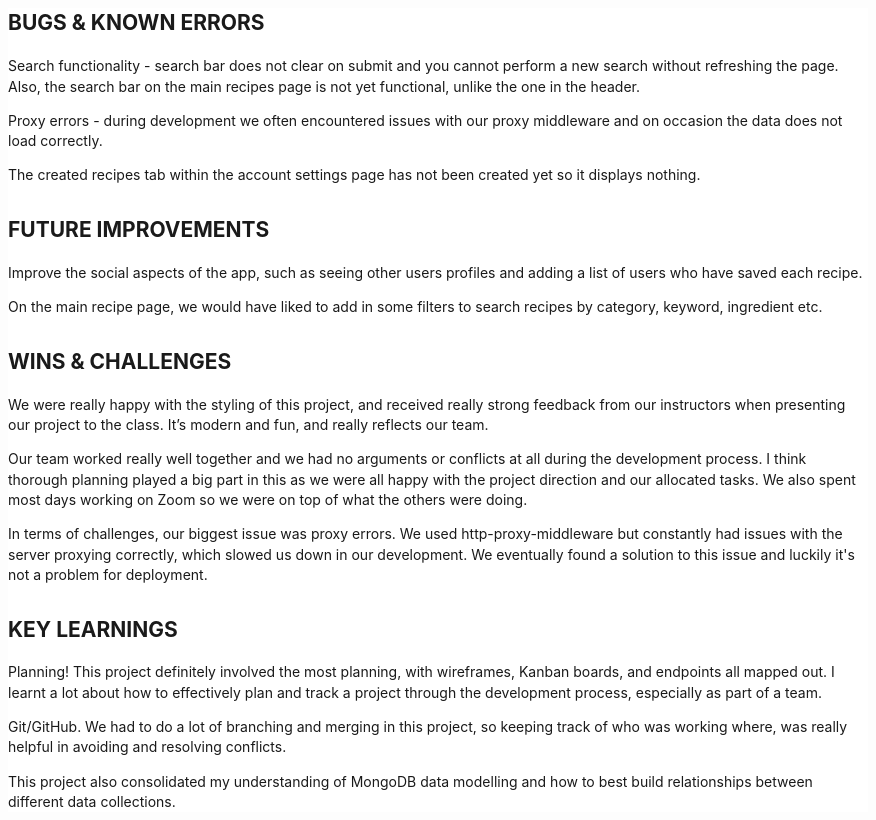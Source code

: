 ## <a name='bugs'>BUGS & KNOWN ERRORS</a>

Search functionality - search bar does not clear on submit and you cannot perform a new search without refreshing the page. Also, the search bar on the main recipes page is not yet functional, unlike the one in the header.

Proxy errors - during development we often encountered issues with our proxy middleware and on occasion the data does not load correctly.

The created recipes tab within the account settings page has not been created yet so it displays nothing.

## <a name='improvements'>FUTURE IMPROVEMENTS</a>

Improve the social aspects of the app, such as seeing other users profiles and adding a list of users who have saved each recipe.

On the main recipe page, we would have liked to add in some filters to search recipes by category, keyword, ingredient etc.

## <a name='wins-challenges'>WINS & CHALLENGES</a>

We were really happy with the styling of this project, and received really strong feedback from our instructors when presenting our project to the class. It’s modern and fun, and really reflects our team.

Our team worked really well together and we had no arguments or conflicts at all during the development process. I think thorough planning played a big part in this as we were all happy with the project direction and our allocated tasks. We also spent most days working on Zoom so we were on top of what the others were doing.

In terms of challenges, our biggest issue was proxy errors. We used http-proxy-middleware but constantly had issues with the server proxying correctly, which slowed us down in our development. We eventually found a solution to this issue and luckily it's not a problem for deployment.

## <a name='learnings'>KEY LEARNINGS</a>

Planning! This project definitely involved the most planning, with wireframes, Kanban boards, and endpoints all mapped out. I learnt a lot about how to effectively plan and track a project through the development process, especially as part of a team.

Git/GitHub. We had to do a lot of branching and merging in this project, so keeping track of who was working where, was really helpful in avoiding and resolving conflicts.

This project also consolidated my understanding of MongoDB data modelling and how to best build relationships between different data collections.
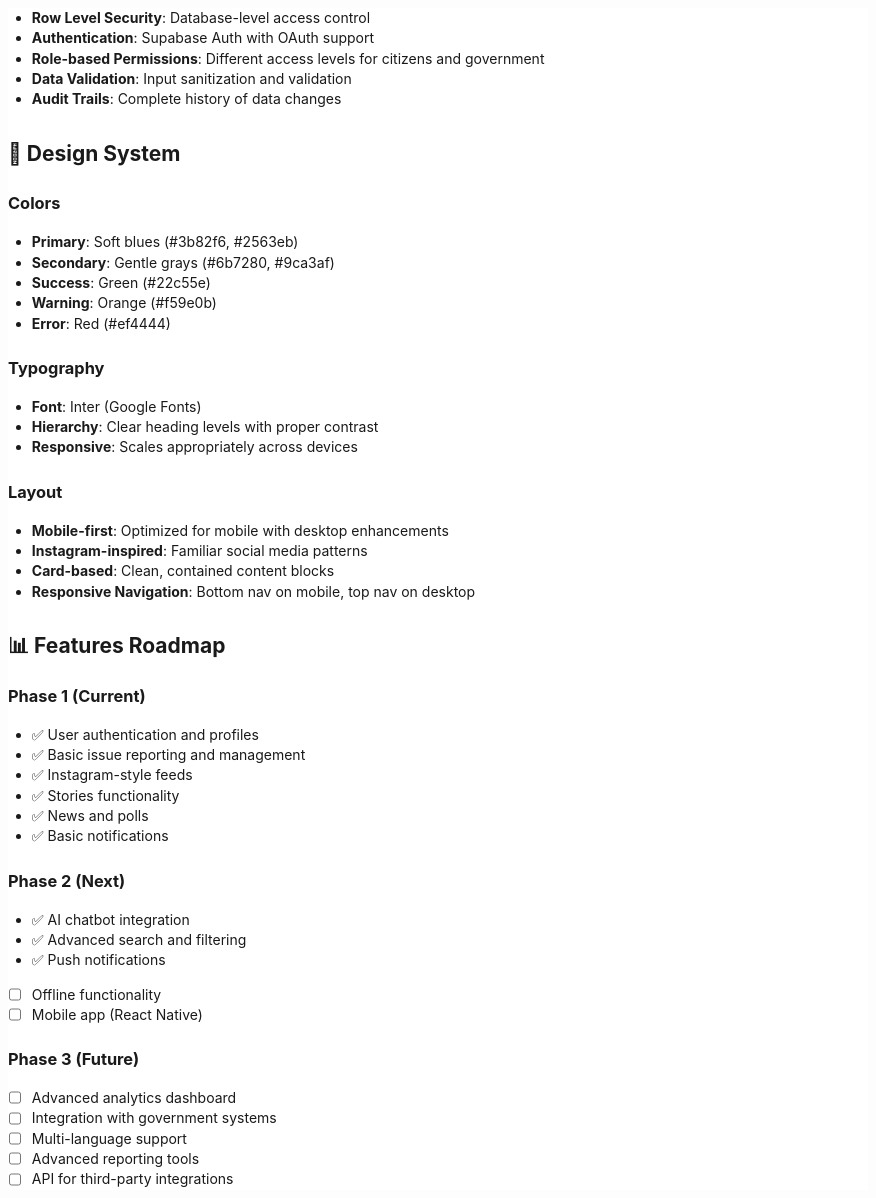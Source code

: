- **Row Level Security**: Database-level access control
- **Authentication**: Supabase Auth with OAuth support
- **Role-based Permissions**: Different access levels for citizens and government
- **Data Validation**: Input sanitization and validation
- **Audit Trails**: Complete history of data changes

## 🎨 Design System

### Colors

- **Primary**: Soft blues (#3b82f6, #2563eb)
- **Secondary**: Gentle grays (#6b7280, #9ca3af)
- **Success**: Green (#22c55e)
- **Warning**: Orange (#f59e0b)
- **Error**: Red (#ef4444)

### Typography

- **Font**: Inter (Google Fonts)
- **Hierarchy**: Clear heading levels with proper contrast
- **Responsive**: Scales appropriately across devices

### Layout

- **Mobile-first**: Optimized for mobile with desktop enhancements
- **Instagram-inspired**: Familiar social media patterns
- **Card-based**: Clean, contained content blocks
- **Responsive Navigation**: Bottom nav on mobile, top nav on desktop

## 📊 Features Roadmap

### Phase 1 (Current)

- ✅ User authentication and profiles
- ✅ Basic issue reporting and management
- ✅ Instagram-style feeds
- ✅ Stories functionality
- ✅ News and polls
- ✅ Basic notifications

### Phase 2 (Next)

- ✅ AI chatbot integration
- ✅ Advanced search and filtering
- ✅ Push notifications
- [ ] Offline functionality
- [ ] Mobile app (React Native)

### Phase 3 (Future)

- [ ] Advanced analytics dashboard
- [ ] Integration with government systems
- [ ] Multi-language support
- [ ] Advanced reporting tools
- [ ] API for third-party integrations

Exercise objective - Send back an exact copy of only the lines from the line with "- **Instagram-inspired**: Familiar" up to and including the line with "- ✅ User authentication and profiles" in the data above.

Answer for the task -
- **Instagram-inspired**: Familiar social media patterns
- **Card-based**: Clean, contained content blocks
- **Responsive Navigation**: Bottom nav on mobile, top nav on desktop

## 📊 Features Roadmap

### Phase 1 (Current)

- ✅ User authentication and profiles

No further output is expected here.